Quando um estrangeiro comete algum crime no Brasil, será instaurado contra ele um processo administrativo de expulsão de estrangeiro.
Este estrangeiro não será expulso em alguns casos, conforme o artigo 55 da Lei de migrações, sendo as seguintes: 1)se o expulsando tiver filho brasileiro que esteja sob sua guarda ou dependência econômica ou sócio afetiva ou tiver pessoa brasileira sob sua tutela; 2) tiver cônjuge ou companheiro residente no Brasil, sem discriminação alguma, reconhecido judicial ou legalmente; 3) tiver ingressado no Brasil até os 12 (doze) anos de idade, residindo desde então no País; 4) for pessoa com mais de 70 (setenta) anos que resida no País há mais de 10 (dez) anos, considerados a gravidade e o fundamento da expulsão;
Portanto, a expulsão de um estrangeiro não poderá ocorrer caso venha a preencher algum dos requisitos acima expostos.
Conforme entendimento do STJ, nascimento de filho de estrangeiro expulso do Brasil após a portaria que decretou a expulsão, poderá assegurar a permanência do estrangeiro no país.
O ministro OG Fernandes, do STJ, afirmou que unidade familiar seria mais importante, afirmando que “a documentação dos autos comprova que o tanzaniano possui filho brasileiro sob a sua guarda, havendo dependência econômica e socioafetiva.”
Ele destacou que, de acordo com a Lei 13.445/2017, um estrangeiro nessas condições não pode ser expulso do Brasil, mesmo que tenha se enquadrado nas hipóteses que impedem a expulsão somente após a condenação criminal e a edição da portaria.
“Muito embora a portaria de expulsão tenha sido editada em 21 de junho de 2017, anteriormente, portanto, à formação de família no Brasil pelo paciente, o certo é que não se pode exigir para a configuração das hipóteses legais de inexpulsabilidade a contemporaneidade dessas mesmas causas em relação aos fatos que deram ensejo ao ato expulsório”, explicou.
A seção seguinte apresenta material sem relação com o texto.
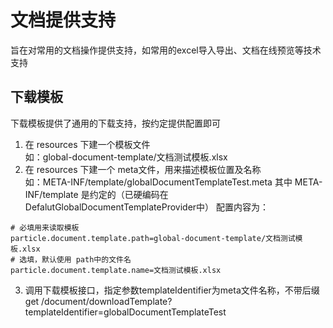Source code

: # 文档提供支持
旨在对常用的文档操作提供支持，如常用的excel导入导出、文档在线预览等技术支持

## 下载模板
下载模板提供了通用的下载支持，按约定提供配置即可
1. 在 resources 下建一个模板文件  
如：global-document-template/文档测试模板.xlsx
2. 在 resources 下建一个 meta文件，用来描述模板位置及名称  
如：META-INF/template/globalDocumentTemplateTest.meta 其中 META-INF/template 是约定的（已硬编码在DefalutGlobalDocumentTemplateProvider中）
配置内容为：
```
# 必填用来读取模板
particle.document.template.path=global-document-template/文档测试模板.xlsx
# 选填，默认使用 path中的文件名
particle.document.template.name=文档测试模板.xlsx
```
3. 调用下载模板接口，指定参数templateIdentifier为meta文件名称，不带后缀
get   /document/downloadTemplate?templateIdentifier=globalDocumentTemplateTest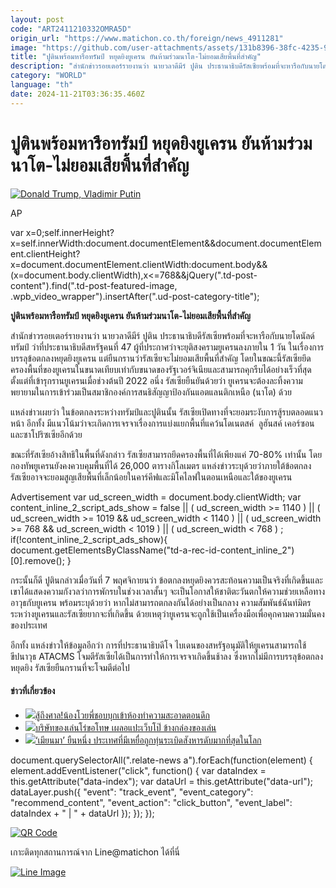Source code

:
 ```yaml
---
layout: post
code: "ART2411210332OMRA5D"
origin_url: "https://www.matichon.co.th/foreign/news_4911281"
image: "https://github.com/user-attachments/assets/131b8396-38fc-4235-960d-7dc35d72d79d"
title: "ปูตินพร้อมหารือทรัมป์ หยุดยิงยูเครน ยันห้ามร่วมนาโต-ไม่ยอมเสียพื้นที่สำคัญ"
description: "สำนักข่าวรอยเตอร์รายงานว่า นายวลาดีมีร์ ปูติน ประธานาธิบดีรัสเซียพร้อมที่จะหารือกับนายโดนัลด์ ทรัมป์ ว่าที่ประธานาธิบดีสหรัฐคนที่ 47 ผู้ที่ประกาศว่าจะยุติสงครามยูเครนลงภายใน 1 วัน ในเรื่องการบรรลุข้อตกลงหยุดยิงยูเครน แต่ยืนกรานว่ารัสเซียจะไม่ยอมเสียพื้นที่สำคัญ โดยในขณะนี้รัสเซียยึดครองพื้นที่ของยูเครนในขนาดเทียบเท่ากับขนาดของรัฐเวอร์จิเนียและสามารถคุกรืบได้อย่างเร็วที่สุดตั้งแต่ที่เข้ารุกรานยูเครนเมื่อช่วงต้นปี 2022 อนึ่ง รัสเซียยืนยันด้วยว่า ยูเครนจะต้องละทิ้งความพยายามในการเข้าร่วมเป็นสมาชิกองค์การสนธิสัญญาป้องกันแอตแลนติกเหนือ (นาโต) ด้วย"
category: "WORLD"
language: "th"
date: 2024-11-21T03:36:35.460Z
---
```


# ปูตินพร้อมหารือทรัมป์ หยุดยิงยูเครน ยันห้ามร่วมนาโต-ไม่ยอมเสียพื้นที่สำคัญ

[![](https://www.matichon.co.th/wp-content/uploads/2024/11/728-270.jpg "Donald Trump, Vladimir Putin")](https://www.matichon.co.th/wp-content/uploads/2024/11/728-270.jpg)

AP

var x=0;self.innerHeight?x=self.innerWidth:document.documentElement&&document.documentElement.clientHeight?x=document.documentElement.clientWidth:document.body&&(x=document.body.clientWidth),x<=768&&jQuery(".td-post-content").find(".td-post-featured-image, .wpb\_video\_wrapper").insertAfter(".ud-post-category-title");

**ปูตินพร้อมหารือทรัมป์ หยุดยิงยูเครน ยันห้ามร่วมนาโต-ไม่ยอมเสียพื้นที่สำคัญ**

สำนักข่าวรอยเตอร์รายงานว่า นายวลาดีมีร์ ปูติน ประธานาธิบดีรัสเซียพร้อมที่จะหารือกับนายโดนัลด์ ทรัมป์ ว่าที่ประธานาธิบดีสหรัฐคนที่ 47 ผู้ที่ประกาศว่าจะยุติสงครามยูเครนลงภายใน 1 วัน ในเรื่องการบรรลุข้อตกลงหยุดยิงยูเครน แต่ยืนกรานว่ารัสเซียจะไม่ยอมเสียพื้นที่สำคัญ โดยในขณะนี้รัสเซียยึดครองพื้นที่ของยูเครนในขนาดเทียบเท่ากับขนาดของรัฐเวอร์จิเนียและสามารถคุกรืบได้อย่างเร็วที่สุดตั้งแต่ที่เข้ารุกรานยูเครนเมื่อช่วงต้นปี 2022 อนึ่ง รัสเซียยืนยันด้วยว่า ยูเครนจะต้องละทิ้งความพยายามในการเข้าร่วมเป็นสมาชิกองค์การสนธิสัญญาป้องกันแอตแลนติกเหนือ (นาโต) ด้วย

แหล่งข่าวเผยว่า ในข้อตกลงระหว่างทรัมป์และปูตินนั้น รัสเซียเปิดทางที่จะยอมระงับการสู้รบตลอดแนวหน้า อีกทั้ง มีแนวโน้มว่าจะเกิดการเจรจาเรื่องการแบ่งแยกพื้นที่แคว้นโดเนตสค์  ลูฮันสค์ เคอร์ซอนและซาโปริซเซียอีกด้วย

ขณะที่รัสเซียอ้างสิทธิในพื้นที่ดังกล่าว รัสเซียสามารถยึดครองพื้นที่ได้เพียงแค่ 70-80% เท่านั้น โดยกองทัพยูเครนยังคงควบคุมพื้นที่ได้ 26,000 ตารางกิโลเมตร แหล่งข่าวระบุด้วยว่าภายใต้ข้อตกลง รัสเซียอาจจะยอมสูญเสียพื้นที่เล็กน้อยในคาร์คีฟและมิโคไลฟในตอนเหนือและใต้ของยูเครน

Advertisement var ud\_screen\_width = document.body.clientWidth; var content\_inline\_2\_script\_ads\_show = false || ( ud\_screen\_width >= 1140 ) || ( ud\_screen\_width >= 1019 && ud\_screen\_width < 1140 ) || ( ud\_screen\_width >= 768 && ud\_screen\_width < 1019 ) || ( ud\_screen\_width < 768 ) ; if(!content\_inline\_2\_script\_ads\_show){ document.getElementsByClassName("td-a-rec-id-content\_inline\_2")\[0\].remove(); }

กระนั้นก็ดี ปูตินกล่าวเมื่อวันที่ 7 พฤศจิกายนว่า ข้อตกลงหยุดยิงควรสะท้อนความเป็นจริงที่เกิดขึ้นและเขาได้แสดงความกังวลว่าการพักรบในช่วงเวลาสั้นๆ จะเป็นโอกาสให้ชาติตะวันตกให้ความช่วยเหลือทางอาวุธกับยูเครน พร้อมระบุด้วยว่า หากไม่สามารถตกลงกันได้อย่างเป็นกลาง ความสัมพันธ์ฉันท์มิตรระหว่างยูเครนและรัสเซียยากจะที่เกิดขึ้น ด้วยเหตุว่ายูเครนจะถูกใช้เป็นเครื่องมือเพื่อคุกคามความมั่นคงของประเทศ

อีกทั้ง แหล่งข่าวให้ข้อมูลอีกว่า การที่ประธานาธิบดีโจ ไบเดนของสหรัฐอนุมัติให้ยูเครนสามารถใช้ขีปนาวุธ ATACMS โจมตีรัสเซียได้เป็นการทำให้การเจรจาเกิดขึ้นช้าลง ซึ่งหากไม่มีการบรรลุข้อตกลงหยุดยิง รัสเซียยืนกรานที่จะโจมตีต่อไป

#### ข่าวที่เกี่ยวข้อง

*   [![](https://www.matichon.co.th/wp-content/uploads/2024/11/Screenshot-2024-11-19-161932.png)สู้ถึงศาล!น้องโวยพี่ชอบบุกเข้าห้องทำความสะอาดตอนดึก](https://www.matichon.co.th/foreign/news_4906930)
*   [![](https://www.matichon.co.th/wp-content/uploads/2024/11/เกร็ดต่างแดน-728-1.jpg)บริษัทของเล่นโร่ขอโทษ เผลอแปะเว็บโป๊ ข้างกล่องของเล่น](https://www.matichon.co.th/foreign/odd/news_4910300)
*   [![](https://www.matichon.co.th/wp-content/uploads/2024/11/AFP__20241120__36MV69F__v1__HighRes__MyanmarLandminesConflict.jpg)‘เมียนมา’ ยืนหนึ่ง ประเทศที่มีเหยื่อถูกทุ่นระเบิดสังหารดับมากที่สุดในโลก](https://www.matichon.co.th/foreign/news_4910271)

document.querySelectorAll(".relate-news a").forEach(function(element) { element.addEventListener("click", function() { var dataIndex = this.getAttribute("data-index"); var dataUrl = this.getAttribute("data-url"); dataLayer.push({ "event": "track\_event", "event\_category": "recommend\_content", "event\_action": "click\_button", "event\_label": dataIndex + " | " + dataUrl }); }); });

[![QR Code](https://www.matichon.co.th/wp-content/uploads/2023/07/wob1371z.jpg)](https://lin.ee/ht0nDxX)

เกาะติดทุกสถานการณ์จาก Line@matichon ได้ที่นี่

[![Line Image](https://www.matichon.co.th/wp-content/uploads/2023/07/th.png)](https://lin.ee/ht0nDxX)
“Desse modo, ao contrário do que afirma a autoridade impetrada, estão configuradas as hipóteses excludentes de expulsabilidade, razão pela qual o ato indicado como coator deve ser anulado”, concluiu.
O ministro ressaltou que merece destaque, no caso, a aplicação do princípio da prioridade absoluta dos direitos e interesses da criança e do adolescente, previsto na Constituição – o que autoriza a permanência do pai em território brasileiro.